A novel silicon PIN photodiode device for radiation exposure monitoring in dental CBCT

Abstract

This paper presents a versatile and cost-effective system for the monitoring of X-ray exposure during dental cone beam computed tomography procedures based on silicon PIN photodiode detectors. The system, developed and implemented at the University of Pisa's School of Engineering, underwent characterization under a range of operational conditions focusing on full field-of-view 3D protocols used in adult patient examinations. This study was facilitated by the Azienda Ospedaliero Universitaria Pisana, which provided access to a Planmeca ProMax 3D Classic scanner for the research. During the investigation, photodiodes were placed both on the surface and inside an Alderson RANDO phantom head to assess the dose delivered to regions near radiation-sensitive areas such as the salivary glands, thyroid, eye lens, and laryngopharynx.
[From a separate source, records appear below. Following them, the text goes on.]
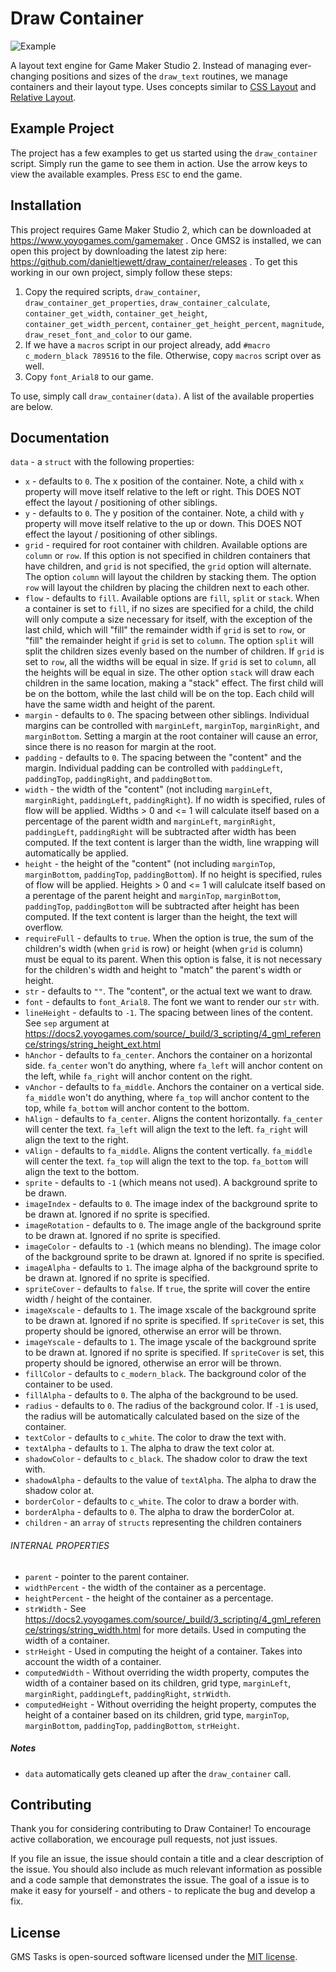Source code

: # Draw Container

![Example](https://github.com/danieltjewett/draw_container/blob/master/example.png "Example")

A layout text engine for Game Maker Studio 2.  Instead of managing ever-changing positions and sizes of the `draw_text` routines, we manage containers and their layout type.  Uses concepts similar to [CSS Layout](https://developer.mozilla.org/en-US/docs/Learn/CSS/CSS_layout/Introduction) and [Relative Layout](https://developer.android.com/guide/topics/ui/layout/relative).

## Example Project

The project has a few examples to get us started using the `draw_container` script.  Simply run the game to see them in action.  Use the arrow keys to view the available examples.  Press `ESC` to end the game.

## Installation

This project requires Game Maker Studio 2, which can be downloaded at https://www.yoyogames.com/gamemaker .  Once GMS2 is installed, we can open this project by downloading the latest zip here: https://github.com/danieltjewett/draw_container/releases .  To get this working in our own project, simply follow these steps:

1. Copy the required scripts, `draw_container`, `draw_container_get_properties`, `draw_container_calculate`, `container_get_width`, `container_get_height`, `container_get_width_percent`, `container_get_height_percent`, `magnitude`, `draw_reset_font_and_color` to our game.
2. If we have a `macros` script in our project already, add `#macro c_modern_black 789516` to the file.  Otherwise, copy `macros` script over as well.
3. Copy `font_Arial8` to our game.

To use, simply call `draw_container(data)`.  A list of the available properties are below.

## Documentation

`data` - a `struct` with the following properties:

* `x` - defaults to `0`.  The x position of the container.  Note, a child with `x` property will move itself relative to the left or right.  This DOES NOT effect the layout / positioning of other siblings.
* `y` - defaults to `0`.  The y position of the container.  Note, a child with `y` property will move itself relative to the up or down.  This DOES NOT effect the layout / positioning of other siblings.
* `grid` - required for root container with children.  Available options are `column` or `row`.  If this option is not specified in children containers that have children, and `grid` is not specified, the `grid` option will alternate.  The option `column` will layout the children by stacking them.  The option `row` will layout the children by placing the children next to each other.
* `flow` - defaults to `fill`.  Available options are `fill`, `split` or `stack`.  When a container is set to `fill`, if no sizes are specified for a child, the child will only compute a size necessary for itself, with the exception of the last child, which will "fill" the remainder width if `grid` is set to `row`, or "fill" the remainder height if `grid` is set to `column`.  The option `split` will split the children sizes evenly based on the number of children.  If `grid` is set to `row`, all the widths will be equal in size.  If `grid` is set to `column`, all the heights will be equal in size.  The other option `stack` will draw each children in the same location, making a "stack" effect.  The first child will be on the bottom, while the last child will be on the top.  Each child will have the same width and height of the parent.
* `margin` - defaults to `0`.  The spacing between other siblings.  Individual margins can be controlled with `marginLeft`, `marginTop`, `marginRight`, and `marginBottom`.  Setting a margin at the root container will cause an error, since there is no reason for margin at the root.
* `padding` - defaults to `0`.  The spacing between the "content" and the margin.  Individual padding can be controlled with `paddingLeft`, `paddingTop`, `paddingRight`, and `paddingBottom`.
* `width` - the width of the "content" (not including `marginLeft`, `marginRight`, `paddingLeft`, `paddingRight`).  If no width is specified, rules of flow will be applied.  Widths > 0 and <= 1 will calculate itself based on a percentage of the parent width and `marginLeft`, `marginRight`, `paddingLeft`, `paddingRight` will be subtracted after width has been computed.  If the text content is larger than the width, line wrapping will automatically be applied.
* `height` - the height of the "content" (not including `marginTop`, `marginBottom`, `paddingTop`, `paddingBottom`).  If no height is specified, rules of flow will be applied.  Heights > 0 and <= 1 will calulcate itself based on a perentage of the parent height and `marginTop`, `marginBottom`, `paddingTop`, `paddingBottom` will be subtracted after height has been computed.  If the text content is larger than the height, the text will overflow.
* `requireFull` - defaults to `true`.  When the option is true, the sum of the children's width (when `grid` is row) or height (when `grid` is column) must be equal to its parent.  When this option is false, it is not necessary for the children's width and height to "match" the parent's width or height.
* `str` - defaults to `""`.  The "content", or the actual text we want to draw.
* `font` - defaults to `font_Arial8`.  The font we want to render our `str` with.
* `lineHeight` - defaults to `-1`.  The spacing between lines of the content.  See `sep` argument at https://docs2.yoyogames.com/source/_build/3_scripting/4_gml_reference/strings/string_height_ext.html
* `hAnchor` - defaults to `fa_center`.  Anchors the container on a horizontal side.  `fa_center` won't do anything, where `fa_left` will anchor content on the left, while `fa_right` will anchor content on the right.
* `vAnchor` - defaults to `fa_middle`.  Anchors the container on a vertical side.  `fa_middle` won't do anything, where `fa_top` will anchor content to the top, while `fa_bottom` will anchor content to the bottom.
* `hAlign` - defaults to `fa_center`.  Aligns the content horizontally.  `fa_center` will center the text.  `fa_left` will align the text to the left.  `fa_right` will align the text to the right.
* `vAlign` - defaults to `fa_middle`.  Aligns the content vertically.  `fa_middle` will center the text.  `fa_top` will align the text to the top.  `fa_bottom` will align the text to the bottom.
* `sprite` - defaults to `-1` (which means not used).  A background sprite to be drawn.
* `imageIndex` - defaults to `0`.  The image index of the background sprite to be drawn at.  Ignored if no sprite is specified.
* `imageRotation` - defaults to `0`.  The image angle of the background sprite to be drawn at.  Ignored if no sprite is specified.
* `imageColor` - defaults to `-1` (which means no blending).  The image color of the background sprite to be drawn at.  Ignored if no sprite is specified.
* `imageAlpha` - defaults to `1`.  The image alpha of the background sprite to be drawn at.  Ignored if no sprite is specified.
* `spriteCover` - defaults to `false`.  If `true`, the sprite will cover the entire width / height of the container.
* `imageXscale` - defaults to `1`.  The image xscale of the background sprite to be drawn at.  Ignored if no sprite is specified.  If `spriteCover` is set, this property should be ignored, otherwise an error will be thrown.
* `imageYscale` - defaults to `1`.  The image yscale of the background sprite to be drawn at.  Ignored if no sprite is specified.  If `spriteCover` is set, this property should be ignored, otherwise an error will be thrown.
* `fillColor` - defaults to `c_modern_black`.  The background color of the container to be used.
* `fillAlpha` - defaults to `0`.  The alpha of the background to be used.
* `radius` - defaults to `0`.  The radius of the background color.  If `-1` is used, the radius will be automatically calculated based on the size of the container.
* `textColor` - defaults to `c_white`.  The color to draw the text with.
* `textAlpha` - defaults to `1`.  The alpha to draw the text color at.
* `shadowColor` - defaults to `c_black`.  The shadow color to draw the text with.
* `shadowAlpha` - defaults to the value of `textAlpha`.  The alpha to draw the shadow color at.
* `borderColor` - defaults to `c_white`.  The color to draw a border with.
* `borderAlpha` - defaults to `0`.  The alpha to draw the borderColor at.
* `children` - an `array` of `structs` representing the children containers
  
###### INTERNAL PROPERTIES
  
* `parent` - pointer to the parent container.
* `widthPercent` - the width of the container as a percentage.
* `heightPercent` - the height of the container as a percentage.
* `strWidth` - See https://docs2.yoyogames.com/source/_build/3_scripting/4_gml_reference/strings/string_width.html for more details.  Used in computing the width of a container.
* `strHeight` - Used in computing the height of a container.  Takes into account the width of a container.
* `computedWidth` - Without overriding the width property, computes the width of a container based on its children, grid type, `marginLeft`, `marginRight`, `paddingLeft`, `paddingRight`, `strWidth`.
* `computedHeight` - Without overriding the height property, computes the height of a container based on its children, grid type, `marginTop`, `marginBottom`, `paddingTop`, `paddingBottom`, `strHeight`.

##### Notes

* `data` automatically gets cleaned up after the `draw_container` call.

## Contributing

Thank you for considering contributing to Draw Container! To encourage active collaboration, we encourage pull requests, not just issues.

If you file an issue, the issue should contain a title and a clear description of the issue. You should also include as much relevant information as possible and a code sample that demonstrates the issue. The goal of a issue is to make it easy for yourself - and others - to replicate the bug and develop a fix.

## License

GMS Tasks is open-sourced software licensed under the [MIT license](http://opensource.org/licenses/MIT).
The evaluation process spanned a spectrum of tube voltages, ranging from 60 to 90 kVp, and tube currents, extending up to 16 mA, to ensure a broad and thorough analysis. Furthermore, to reinforce the effectiveness of the silicon photodiodes' measurement capabilities, calibrated GR-200 A-type thermoluminescent dosimeters were positioned within the phantom head inserts to serve as a reference point. Complementing this setup, PCXMC Rotation 2.0 simulations were conducted to further the efficacy of the monitoring system, particularly tailored to the specific dental CBCT protocols being investigated. In conclusion, while the research revealed a generally consistent correlation across PCXMC simulations, photodiode readings, and thermoluminescent dosimeter measurements, it is important to note that a direct comparison was not exactly possible due to limitations in the size and positioning of the systems. Variations up to 20–35% were observed, primarily due to the different positioning of the dosimeters and the unique physical and operational traits of the different measurement methods employed. Nevertheless, the development of an affordable, easily deployable, and scalable dosimetry monitoring system may provide a substantial contribution to enhancing patient safety in dental radiology and aid in the optimization of diagnostic X-ray protocols.